I’m so tired after the anniversary last week, it takes it out of me! So sorry it’s a short reply! Hopefully I can respond to the rest over the coming days.
katy, your hubby could always learn about your problems on here and as youre aware by some of names, if he wanted to ask a question, he could always do it annonymously.
speak to him about it, show him some of the questions and replies, you never know it may start his thought process.

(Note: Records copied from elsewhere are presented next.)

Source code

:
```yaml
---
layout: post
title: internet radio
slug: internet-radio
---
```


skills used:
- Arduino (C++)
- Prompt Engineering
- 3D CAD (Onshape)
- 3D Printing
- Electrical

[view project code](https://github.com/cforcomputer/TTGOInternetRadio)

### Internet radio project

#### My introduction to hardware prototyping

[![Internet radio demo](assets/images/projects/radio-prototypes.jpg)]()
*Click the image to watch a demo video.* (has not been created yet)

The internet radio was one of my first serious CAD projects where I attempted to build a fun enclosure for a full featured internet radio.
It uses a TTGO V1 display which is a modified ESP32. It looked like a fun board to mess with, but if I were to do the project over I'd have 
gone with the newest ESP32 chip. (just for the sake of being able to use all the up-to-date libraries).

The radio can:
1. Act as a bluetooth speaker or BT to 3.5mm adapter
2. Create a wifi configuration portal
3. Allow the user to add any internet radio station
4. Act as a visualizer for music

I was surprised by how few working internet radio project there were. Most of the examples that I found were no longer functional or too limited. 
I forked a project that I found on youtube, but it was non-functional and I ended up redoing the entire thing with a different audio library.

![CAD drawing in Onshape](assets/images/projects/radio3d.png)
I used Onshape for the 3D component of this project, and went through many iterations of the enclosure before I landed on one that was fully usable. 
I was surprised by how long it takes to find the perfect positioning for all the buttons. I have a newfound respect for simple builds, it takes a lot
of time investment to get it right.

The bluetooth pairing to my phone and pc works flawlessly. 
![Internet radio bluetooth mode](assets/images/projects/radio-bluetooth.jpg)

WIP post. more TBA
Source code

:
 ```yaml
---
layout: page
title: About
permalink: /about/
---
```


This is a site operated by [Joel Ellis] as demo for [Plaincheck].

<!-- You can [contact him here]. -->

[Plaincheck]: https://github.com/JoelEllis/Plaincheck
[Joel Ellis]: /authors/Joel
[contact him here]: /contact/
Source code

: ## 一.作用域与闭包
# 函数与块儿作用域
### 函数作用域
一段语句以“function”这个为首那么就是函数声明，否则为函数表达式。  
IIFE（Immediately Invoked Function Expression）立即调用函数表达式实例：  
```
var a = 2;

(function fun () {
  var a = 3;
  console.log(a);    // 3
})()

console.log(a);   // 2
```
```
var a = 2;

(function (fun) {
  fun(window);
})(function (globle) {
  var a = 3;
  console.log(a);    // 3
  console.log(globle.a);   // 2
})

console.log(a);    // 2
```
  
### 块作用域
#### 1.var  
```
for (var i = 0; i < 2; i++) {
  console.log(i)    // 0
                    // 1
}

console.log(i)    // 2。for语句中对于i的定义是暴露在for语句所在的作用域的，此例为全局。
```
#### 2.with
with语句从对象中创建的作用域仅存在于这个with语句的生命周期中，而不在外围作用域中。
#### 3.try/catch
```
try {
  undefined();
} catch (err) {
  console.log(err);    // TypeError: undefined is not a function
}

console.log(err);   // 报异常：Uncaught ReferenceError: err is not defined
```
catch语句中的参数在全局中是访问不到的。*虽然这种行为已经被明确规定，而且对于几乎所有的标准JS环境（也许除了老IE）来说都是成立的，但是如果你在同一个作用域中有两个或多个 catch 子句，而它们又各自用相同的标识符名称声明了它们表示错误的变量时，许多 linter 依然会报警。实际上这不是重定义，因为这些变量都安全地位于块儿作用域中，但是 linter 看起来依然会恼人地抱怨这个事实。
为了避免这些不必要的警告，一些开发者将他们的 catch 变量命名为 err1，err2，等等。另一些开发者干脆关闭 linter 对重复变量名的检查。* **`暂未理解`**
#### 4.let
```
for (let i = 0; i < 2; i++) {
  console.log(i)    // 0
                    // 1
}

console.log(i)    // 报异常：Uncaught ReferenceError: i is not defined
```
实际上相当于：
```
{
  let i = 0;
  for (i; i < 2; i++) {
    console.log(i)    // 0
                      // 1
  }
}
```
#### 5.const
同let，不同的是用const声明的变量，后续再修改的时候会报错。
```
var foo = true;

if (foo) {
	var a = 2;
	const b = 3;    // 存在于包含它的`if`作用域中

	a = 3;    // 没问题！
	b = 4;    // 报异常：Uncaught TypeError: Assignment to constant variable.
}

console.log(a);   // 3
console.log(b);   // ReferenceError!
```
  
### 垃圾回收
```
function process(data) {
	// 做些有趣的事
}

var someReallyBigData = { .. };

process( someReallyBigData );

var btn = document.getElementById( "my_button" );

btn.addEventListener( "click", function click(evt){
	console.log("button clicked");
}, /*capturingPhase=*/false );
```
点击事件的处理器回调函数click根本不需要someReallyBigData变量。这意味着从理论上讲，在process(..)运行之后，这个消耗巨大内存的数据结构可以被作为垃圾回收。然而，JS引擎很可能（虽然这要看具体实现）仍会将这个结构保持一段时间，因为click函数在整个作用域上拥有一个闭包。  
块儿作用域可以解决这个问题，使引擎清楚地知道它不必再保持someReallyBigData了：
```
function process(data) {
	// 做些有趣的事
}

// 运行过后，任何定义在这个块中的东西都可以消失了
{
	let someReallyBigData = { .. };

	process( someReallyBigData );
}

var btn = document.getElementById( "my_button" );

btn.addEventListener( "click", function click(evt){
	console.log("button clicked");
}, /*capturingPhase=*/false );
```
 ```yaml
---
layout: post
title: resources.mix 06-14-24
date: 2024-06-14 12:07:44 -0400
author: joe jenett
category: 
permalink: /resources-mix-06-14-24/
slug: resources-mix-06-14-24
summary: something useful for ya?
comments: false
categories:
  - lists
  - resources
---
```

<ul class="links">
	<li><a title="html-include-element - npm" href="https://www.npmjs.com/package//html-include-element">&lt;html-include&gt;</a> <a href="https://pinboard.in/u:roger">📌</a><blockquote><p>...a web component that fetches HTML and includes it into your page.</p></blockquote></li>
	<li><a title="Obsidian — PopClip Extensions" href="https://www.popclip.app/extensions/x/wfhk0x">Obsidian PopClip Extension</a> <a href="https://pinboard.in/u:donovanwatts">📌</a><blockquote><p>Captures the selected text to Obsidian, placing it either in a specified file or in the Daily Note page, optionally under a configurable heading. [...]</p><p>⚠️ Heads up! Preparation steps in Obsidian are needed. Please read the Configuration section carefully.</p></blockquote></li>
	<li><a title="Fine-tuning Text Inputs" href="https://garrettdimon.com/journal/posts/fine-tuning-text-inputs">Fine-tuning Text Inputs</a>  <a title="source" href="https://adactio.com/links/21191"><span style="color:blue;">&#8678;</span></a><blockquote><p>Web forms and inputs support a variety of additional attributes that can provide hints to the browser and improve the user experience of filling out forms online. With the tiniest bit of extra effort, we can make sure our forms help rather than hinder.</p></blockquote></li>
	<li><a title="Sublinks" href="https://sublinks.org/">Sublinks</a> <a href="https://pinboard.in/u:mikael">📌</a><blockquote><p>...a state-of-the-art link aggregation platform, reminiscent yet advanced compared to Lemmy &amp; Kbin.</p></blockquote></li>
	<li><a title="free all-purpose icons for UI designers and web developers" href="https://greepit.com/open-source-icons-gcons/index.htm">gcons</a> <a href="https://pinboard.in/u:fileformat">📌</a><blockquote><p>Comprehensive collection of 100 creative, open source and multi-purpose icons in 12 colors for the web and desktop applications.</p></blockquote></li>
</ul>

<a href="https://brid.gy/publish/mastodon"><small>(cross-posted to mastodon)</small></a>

I’m sorry you’re struggling with this. I understand. A major part of the problem for recovery from and living with BI, is that the better you get at coping and the more you do that ‘looks like notmal’, and the more like your old Pre accident self you become....family and friends and colleagues stop recognising that anything is the matter. It’s not their fault - they are busy getting on with their own life. They want everything to be the same as before . So as soon as you can walk about and do the housework and generally behave like a normal person - they forget. They can’t see all that’s going on inside your head and all the effort it takes you to make you look like you’re ok. Add to this the complication of expectations of a relationship and no wonder problems occur. Steve is right when he says you need to talk - but maybe in an environment like a relate meeting would be better? If you could persuade your art net to phone Headway for advice that might help? Can you find some way of telling him how lonely you feel wen he’s out? Is it possible for you to go out in the evening as well ? Talking about it is the start and then deciding after a while if this is what you both want is the next step. I do hope you can sort it out. It’s a minefield isn’t it ? I completely get where you’re coming from . I’m in a very different relationship now since the injury. I’m trying to make the best of what is is now and not thjbk about what used to be. xx
I am so sorry I am terrible at writing and keeping check of responses! I really do appreciate all your comments, frankly I admire the fact you can be so attentive and there for each other on this site! I don’t know how you all keep up! To update, we have spoken, lots and lots and lots... it’s still out there and the feelings but I more know where I stand and how to cope and handle it... best yet I will finally have my wheels back after a year of no car! Thank you again everyone, greatly appreciate the comments and hope I can return the favour sometime! Xxx
Hello 19KMcG87. I am very impressed by the maturity with which you handle your situation. Having a BI is very straining on a relationship, but at the same time, just being in a relationship that is satisfying for both partners is quite a feat to accomplish. Many moons ago, I was your age and married. Although at the time I had not yet been afflicted by the major TBIs I suffered later on, I remember feeling exactly the way you do when my husband would go out without me. Now, I am older (twice your age), I find the special moments I have by myself enjoyable and rejuvenating (I am also currently not in a relationship and live by myself). I love to knit, which allows me to have quiet times while keeping my mind occupied. Not to say that knitting or art craft can save marriages, but it sure can help one to keep their wandering brain in check. I use Youtube whenever I have to learn a new stitch. Although I knitted a little when I was a teenager, I started to knit seriously after my biggest TBI in 2007. I started with simple scarves, and now knit quite intricate lace and everything I desire. Anyways, this post is just to say that I hope your marriage last forever. I was a divorced young mother, and nothing gets much worse than that (unless being in an abusive relationship, I guess). It was difficult on me and devastating for my son. Good luck to you. I am sending you big hugs.